▶ What needs to be done
Copy the data below. Keep every line exactly as it is.

[Collected data]
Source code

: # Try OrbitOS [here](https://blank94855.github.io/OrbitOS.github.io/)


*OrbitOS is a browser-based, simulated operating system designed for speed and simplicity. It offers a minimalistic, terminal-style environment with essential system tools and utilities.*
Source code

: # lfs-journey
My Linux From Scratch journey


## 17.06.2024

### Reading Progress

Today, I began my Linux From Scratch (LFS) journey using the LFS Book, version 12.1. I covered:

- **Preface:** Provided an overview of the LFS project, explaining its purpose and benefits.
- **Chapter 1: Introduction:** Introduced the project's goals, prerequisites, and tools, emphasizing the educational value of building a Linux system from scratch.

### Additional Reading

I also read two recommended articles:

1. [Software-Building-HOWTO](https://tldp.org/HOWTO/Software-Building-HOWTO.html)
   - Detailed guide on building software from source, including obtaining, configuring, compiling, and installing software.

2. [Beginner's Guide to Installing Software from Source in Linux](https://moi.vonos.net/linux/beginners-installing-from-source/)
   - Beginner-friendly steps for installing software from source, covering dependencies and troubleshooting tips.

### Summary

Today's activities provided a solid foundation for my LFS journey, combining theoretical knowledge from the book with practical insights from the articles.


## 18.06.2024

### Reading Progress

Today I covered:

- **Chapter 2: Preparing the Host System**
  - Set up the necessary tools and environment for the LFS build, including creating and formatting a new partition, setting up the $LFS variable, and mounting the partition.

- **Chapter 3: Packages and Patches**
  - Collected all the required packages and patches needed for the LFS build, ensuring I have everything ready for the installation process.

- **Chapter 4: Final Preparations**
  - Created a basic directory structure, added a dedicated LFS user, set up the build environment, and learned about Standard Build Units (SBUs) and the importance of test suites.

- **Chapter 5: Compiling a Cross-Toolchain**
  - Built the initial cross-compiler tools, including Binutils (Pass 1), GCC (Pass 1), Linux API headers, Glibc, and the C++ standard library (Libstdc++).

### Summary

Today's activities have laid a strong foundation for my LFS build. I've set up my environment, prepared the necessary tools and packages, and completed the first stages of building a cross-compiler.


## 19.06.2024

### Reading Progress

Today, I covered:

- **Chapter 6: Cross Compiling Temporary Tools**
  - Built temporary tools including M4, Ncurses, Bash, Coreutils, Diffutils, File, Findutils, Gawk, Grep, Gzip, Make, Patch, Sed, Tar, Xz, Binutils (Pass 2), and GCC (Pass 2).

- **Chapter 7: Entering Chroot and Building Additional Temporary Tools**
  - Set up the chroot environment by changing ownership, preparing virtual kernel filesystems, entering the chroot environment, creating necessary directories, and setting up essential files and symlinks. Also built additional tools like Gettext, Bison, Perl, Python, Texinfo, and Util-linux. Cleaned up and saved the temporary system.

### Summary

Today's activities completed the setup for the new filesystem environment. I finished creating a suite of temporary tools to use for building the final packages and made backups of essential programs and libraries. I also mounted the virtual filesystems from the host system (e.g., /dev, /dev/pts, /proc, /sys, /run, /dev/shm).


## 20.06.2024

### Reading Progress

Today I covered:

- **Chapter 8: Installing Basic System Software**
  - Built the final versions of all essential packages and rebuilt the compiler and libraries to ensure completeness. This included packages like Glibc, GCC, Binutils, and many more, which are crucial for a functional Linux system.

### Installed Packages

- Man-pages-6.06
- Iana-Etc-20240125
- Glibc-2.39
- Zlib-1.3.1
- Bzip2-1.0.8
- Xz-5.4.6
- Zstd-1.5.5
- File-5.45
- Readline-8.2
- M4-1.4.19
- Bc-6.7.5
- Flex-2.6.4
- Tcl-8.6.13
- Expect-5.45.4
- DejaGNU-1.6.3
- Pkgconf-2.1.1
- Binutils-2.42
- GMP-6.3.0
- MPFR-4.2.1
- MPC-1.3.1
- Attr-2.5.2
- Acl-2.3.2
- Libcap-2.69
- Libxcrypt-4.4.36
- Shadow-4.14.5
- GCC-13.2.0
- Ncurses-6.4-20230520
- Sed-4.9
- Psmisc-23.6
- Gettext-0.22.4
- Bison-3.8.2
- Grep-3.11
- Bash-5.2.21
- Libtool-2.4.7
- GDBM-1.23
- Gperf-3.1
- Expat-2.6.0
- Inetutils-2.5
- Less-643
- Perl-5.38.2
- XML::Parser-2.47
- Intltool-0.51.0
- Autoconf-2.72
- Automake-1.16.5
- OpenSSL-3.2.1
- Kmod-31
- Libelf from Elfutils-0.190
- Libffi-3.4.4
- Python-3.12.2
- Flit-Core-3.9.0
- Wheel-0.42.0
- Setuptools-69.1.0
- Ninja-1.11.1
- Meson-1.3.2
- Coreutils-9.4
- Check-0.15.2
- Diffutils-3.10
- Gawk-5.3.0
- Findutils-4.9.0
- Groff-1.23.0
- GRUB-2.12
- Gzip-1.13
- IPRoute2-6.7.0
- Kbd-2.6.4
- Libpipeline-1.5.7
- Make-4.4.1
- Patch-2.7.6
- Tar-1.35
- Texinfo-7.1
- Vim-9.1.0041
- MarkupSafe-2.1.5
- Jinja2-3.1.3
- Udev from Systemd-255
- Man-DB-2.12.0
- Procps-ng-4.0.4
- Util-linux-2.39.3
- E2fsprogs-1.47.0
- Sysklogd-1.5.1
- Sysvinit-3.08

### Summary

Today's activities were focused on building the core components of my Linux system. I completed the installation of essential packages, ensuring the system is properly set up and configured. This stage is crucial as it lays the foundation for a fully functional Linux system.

▶ Response to the exercise
Source code

: # Try OrbitOS [here](https://blank94855.github.io/OrbitOS.github.io/)


*OrbitOS is a browser-based, simulated operating system designed for speed and simplicity. It offers a minimalistic, terminal-style environment with essential system tools and utilities.*
Source code

: # lfs-journey
My Linux From Scratch journey


## 17.06.2024

### Reading Progress

Today, I began my Linux From Scratch (LFS) journey using the LFS Book, version 12.1. I covered:

- **Preface:** Provided an overview of the LFS project, explaining its purpose and benefits.
- **Chapter 1: Introduction:** Introduced the project's goals, prerequisites, and tools, emphasizing the educational value of building a Linux system from scratch.

### Additional Reading

I also read two recommended articles:

1. [Software-Building-HOWTO](https://tldp.org/HOWTO/Software-Building-HOWTO.html)
   - Detailed guide on building software from source, including obtaining, configuring, compiling, and installing software.

2. [Beginner's Guide to Installing Software from Source in Linux](https://moi.vonos.net/linux/beginners-installing-from-source/)
   - Beginner-friendly steps for installing software from source, covering dependencies and troubleshooting tips.

### Summary

Today's activities provided a solid foundation for my LFS journey, combining theoretical knowledge from the book with practical insights from the articles.


## 18.06.2024

### Reading Progress

Today I covered:

- **Chapter 2: Preparing the Host System**
  - Set up the necessary tools and environment for the LFS build, including creating and formatting a new partition, setting up the $LFS variable, and mounting the partition.

- **Chapter 3: Packages and Patches**
  - Collected all the required packages and patches needed for the LFS build, ensuring I have everything ready for the installation process.

- **Chapter 4: Final Preparations**
  - Created a basic directory structure, added a dedicated LFS user, set up the build environment, and learned about Standard Build Units (SBUs) and the importance of test suites.

- **Chapter 5: Compiling a Cross-Toolchain**
  - Built the initial cross-compiler tools, including Binutils (Pass 1), GCC (Pass 1), Linux API headers, Glibc, and the C++ standard library (Libstdc++).

### Summary

Today's activities have laid a strong foundation for my LFS build. I've set up my environment, prepared the necessary tools and packages, and completed the first stages of building a cross-compiler.


## 19.06.2024

### Reading Progress

Today, I covered:

- **Chapter 6: Cross Compiling Temporary Tools**
  - Built temporary tools including M4, Ncurses, Bash, Coreutils, Diffutils, File, Findutils, Gawk, Grep, Gzip, Make, Patch, Sed, Tar, Xz, Binutils (Pass 2), and GCC (Pass 2).

- **Chapter 7: Entering Chroot and Building Additional Temporary Tools**
  - Set up the chroot environment by changing ownership, preparing virtual kernel filesystems, entering the chroot environment, creating necessary directories, and setting up essential files and symlinks. Also built additional tools like Gettext, Bison, Perl, Python, Texinfo, and Util-linux. Cleaned up and saved the temporary system.

### Summary

Today's activities completed the setup for the new filesystem environment. I finished creating a suite of temporary tools to use for building the final packages and made backups of essential programs and libraries. I also mounted the virtual filesystems from the host system (e.g., /dev, /dev/pts, /proc, /sys, /run, /dev/shm).


## 20.06.2024

### Reading Progress

Today I covered:

- **Chapter 8: Installing Basic System Software**
  - Built the final versions of all essential packages and rebuilt the compiler and libraries to ensure completeness. This included packages like Glibc, GCC, Binutils, and many more, which are crucial for a functional Linux system.

### Installed Packages

- Man-pages-6.06
- Iana-Etc-20240125
- Glibc-2.39
- Zlib-1.3.1
- Bzip2-1.0.8
- Xz-5.4.6
- Zstd-1.5.5
- File-5.45
- Readline-8.2
- M4-1.4.19
- Bc-6.7.5
- Flex-2.6.4
- Tcl-8.6.13
- Expect-5.45.4
- DejaGNU-1.6.3
- Pkgconf-2.1.1
- Binutils-2.42
- GMP-6.3.0
- MPFR-4.2.1
- MPC-1.3.1
- Attr-2.5.2
- Acl-2.3.2
- Libcap-2.69
- Libxcrypt-4.4.36
- Shadow-4.14.5
- GCC-13.2.0
- Ncurses-6.4-20230520
- Sed-4.9
- Psmisc-23.6
- Gettext-0.22.4
- Bison-3.8.2
- Grep-3.11
- Bash-5.2.21
- Libtool-2.4.7
- GDBM-1.23
- Gperf-3.1
- Expat-2.6.0
- Inetutils-2.5
- Less-643
- Perl-5.38.2
- XML::Parser-2.47
- Intltool-0.51.0
- Autoconf-2.72
- Automake-1.16.5
- OpenSSL-3.2.1
- Kmod-31
- Libelf from Elfutils-0.190
- Libffi-3.4.4
- Python-3.12.2
- Flit-Core-3.9.0
- Wheel-0.42.0
- Setuptools-69.1.0
- Ninja-1.11.1
- Meson-1.3.2
- Coreutils-9.4
- Check-0.15.2
- Diffutils-3.10
- Gawk-5.3.0
- Findutils-4.9.0
- Groff-1.23.0
- GRUB-2.12
- Gzip-1.13
- IPRoute2-6.7.0
- Kbd-2.6.4
- Libpipeline-1.5.7
- Make-4.4.1
- Patch-2.7.6
- Tar-1.35
- Texinfo-7.1
- Vim-9.1.0041
- MarkupSafe-2.1.5
- Jinja2-3.1.3
- Udev from Systemd-255
- Man-DB-2.12.0
- Procps-ng-4.0.4
- Util-linux-2.39.3
- E2fsprogs-1.47.0
- Sysklogd-1.5.1
- Sysvinit-3.08

### Summary

Today's activities were focused on building the core components of my Linux system. I completed the installation of essential packages, ensuring the system is properly set up and configured. This stage is crucial as it lays the foundation for a fully functional Linux system.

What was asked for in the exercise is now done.